Aaron happened to be one of those volunteers, and after a long day in the sun, he was tired to say the least. Lee, who had an apartment above the bar where he was working when the two met, invited Aaron up to the apartment for a nap, and when Lee finished working for the day, he climbed the stairs to his apartment to find Aaron decked out in the firefighting gear from Lee’s previous profession. Lee knew at that moment that the two would find love with one another. And indeed they fell in love rather quickly, with Aaron soon relocating from Fort Lauderdale to Key West to be with Lee. Talk of marriage came up soon after, and though they couldn’t legally marry at the time, they decided on a commitment ceremony in Aaron’s home city of Las Vegas.
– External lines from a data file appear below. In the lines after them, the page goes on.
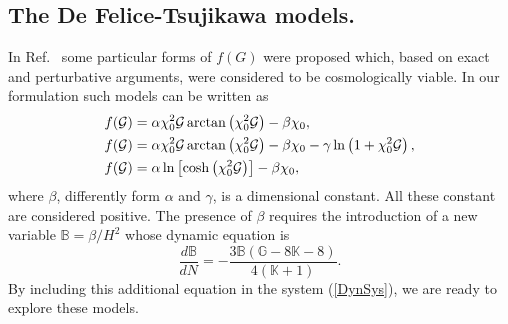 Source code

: \documentclass[a4paper,aps,onecolumn,nofootinbib]{revtex4}
\def\rf#1{(\ref{#1})}
\def\DerN#1{\frac{d #1}{d N}}
\def\G{{\cal G}}
\begin{document}
\subsection{The De Felice-Tsujikawa models.}
In Ref.~\cite{DeFelice:2008wz} some particular forms of $f(G)$ 
were proposed which,  based on exact and perturbative arguments, 
 were considered to  be cosmologically viable. In our formulation such models can be written as
\begin{equation}
\begin{split}
& f(\G)= \alpha \chi_0^2 \G \arctan\left(\chi_0^2 \G\right)-\beta \chi_0,\\
& f(\G)= \alpha \chi_0^2 \G \arctan\left(\chi_0^2 \G\right) -\beta \chi_0-\gamma \ln\left(1+\chi_0^2 \G\right),\\
& f(\G)= \alpha \ln\left[\cosh\left(\chi_0^2 \G\right)\right]-\beta \chi_0,
\end{split}
\end{equation}
where $\beta$, differently form $\alpha$ and $\gamma$, is a dimensional constant. All these constant are considered positive. The presence of $\beta$ requires the introduction of a new variable $\mathbb{B}= \beta/ H^2$ whose dynamic equation is
\begin{equation}
\DerN{\mathbb{B}}=-\frac{3 \mathbb{B} (\mathbb{G}-8 \mathbb{K}-8)}{4
   (\mathbb{K}+1)}.
\end{equation}
By including this additional equation in the system \rf{DynSys}, we are ready to explore these models.

\end{document}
“They were very friendly,” Aaron recalls of Cupid’s Wedding Chapel. “We had an attractive ceremony there.”

Still, the couple hoped for a real wedding in their home state of Florida. They applied for a marriage license at the Monroe County Clerk’s Office, but as same-sex marriage had not yet been legalized, they were turned down. Not willing to take no for an answer, Aaron and Lee found a lawyer to fight for the legalization of same-sex marriage in Florida. A long battle began, with a circuit court judge’s ruling that the state’s ban on same-sex marriage should be lifted, followed by the state’s appeal of the judge’s ruling with the U.S. Supreme Court. The Supreme Court sent the request back to a Florida federal judge who decreed that the sunshine state’s ban on same-sex marriage should end.
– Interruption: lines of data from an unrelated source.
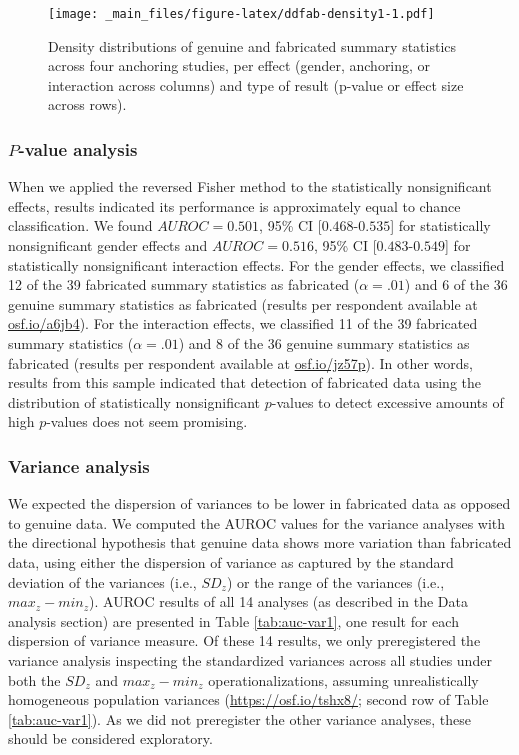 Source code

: \documentclass[a5paper]{book}
\begin{document}
\begin{figure}
\centering
\texttt{[image: \_main\_files/figure-latex/ddfab-density1-1.pdf]}
\caption{\label{fig:ddfab-density1}Density distributions of genuine and
fabricated summary statistics across four anchoring studies, per effect
(gender, anchoring, or interaction across columns) and type of result
(p-value or effect size across rows).}
\end{figure}

\subsubsection{\texorpdfstring{\(P\)-value
analysis}{P-value analysis}}\label{p-value-analysis-1}

When we applied the reversed Fisher method to the statistically
nonsignificant effects, results indicated its performance is
approximately equal to chance classification. We found \(AUROC=0.501\),
95\% CI {[}\(0.468\)-\(0.535\){]} for statistically nonsignificant
gender effects and \(AUROC=0.516\), 95\% CI {[}\(0.483\)-\(0.549\){]}
for statistically nonsignificant interaction effects. For the gender
effects, we classified 12 of the 39 fabricated summary statistics as
fabricated (\(\alpha=.01\)) and 6 of the 36 genuine summary statistics
as fabricated (results per respondent available at
\href{https://osf.io/a6jb4}{osf.io/a6jb4}). For the interaction effects,
we classified 11 of the 39 fabricated summary statistics
(\(\alpha=.01\)) and 8 of the 36 genuine summary statistics as
fabricated (results per respondent available at
\href{https://osf.io/jz57p}{osf.io/jz57p}). In other words, results from
this sample indicated that detection of fabricated data using the
distribution of statistically nonsignificant \(p\)-values to detect
excessive amounts of high \(p\)-values does not seem promising.

\subsubsection{Variance analysis}\label{variance-analysis-1}

We expected the dispersion of variances to be lower in fabricated data
as opposed to genuine data. We computed the AUROC values for the
variance analyses with the directional hypothesis that genuine data
shows more variation than fabricated data, using either the dispersion
of variance as captured by the standard deviation of the variances
(i.e., \(SD_z\)) or the range of the variances (i.e., \(max_z-min_z\)).
AUROC results of all 14 analyses (as described in the Data analysis
section) are presented in Table \ref{tab:auc-var1}, one result for each
dispersion of variance measure. Of these 14 results, we only
preregistered the variance analysis inspecting the standardized
variances across all studies under both the \(SD_z\) and \(max_z-min_z\)
operationalizations, assuming unrealistically homogeneous population
variances (\url{https://osf.io/tshx8/}; second row of Table
\ref{tab:auc-var1}). As we did not preregister the other variance
analyses, these should be considered exploratory.
\end{document}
Just after midnight on January 6, 2015, Aaron and Lee were legally married in the moonlight on the steps of the Monroe County Courthouse, with 800 in attendance, including television crews, reporters, and photographers, who documented the historic event. Aaron and Lee wore black tuxedos, blue vests, and matching blue bowties. They pledged their vows and exchanged handmade silver wedding rings with Rev. Steve Torrence presiding before departing in a balloon-decorated electric car for a 1 a.m. reception at the Aqua Nightclub. There, 300 guests were waiting amid the bouquets of lilies and orchids they’d gifted to the newly married couple, who happily shared their first dance.
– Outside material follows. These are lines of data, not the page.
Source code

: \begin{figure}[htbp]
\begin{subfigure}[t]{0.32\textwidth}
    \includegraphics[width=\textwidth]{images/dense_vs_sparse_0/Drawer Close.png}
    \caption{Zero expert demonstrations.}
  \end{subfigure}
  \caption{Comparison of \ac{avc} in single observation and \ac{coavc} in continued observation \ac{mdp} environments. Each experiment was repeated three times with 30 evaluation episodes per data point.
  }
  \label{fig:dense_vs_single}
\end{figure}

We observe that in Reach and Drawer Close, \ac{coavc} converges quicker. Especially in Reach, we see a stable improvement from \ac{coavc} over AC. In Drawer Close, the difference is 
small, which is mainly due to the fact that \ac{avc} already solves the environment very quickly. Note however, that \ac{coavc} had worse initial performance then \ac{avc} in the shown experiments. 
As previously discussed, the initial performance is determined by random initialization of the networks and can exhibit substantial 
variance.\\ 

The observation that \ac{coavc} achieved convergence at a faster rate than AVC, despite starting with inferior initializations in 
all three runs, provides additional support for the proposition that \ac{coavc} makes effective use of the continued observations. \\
Several months later, on July 17, 2015, the couple hosted a more intimate reception at the Ernest Hemingway House to honor the one-year anniversary of the court ruling that ended the ban on same-sex marriage in Florida. It was a casual affair, complete with a multi-tiered wedding cake topped in the colors of the rainbow flag — a nod to the celebration that initially brought the couple together.

A book has been written about Aaron and Lee’s love and their battle for marital rights in Florida. Proceeds from the book, Ending Anita by Anthony Adams, are donated to two Key West nonprofits. As for the happy couple, they continue to reside in Key West, where Lee works in medical management at the Lower Keys Medical Center and Aaron works as a manager at the Aqua Nightclub.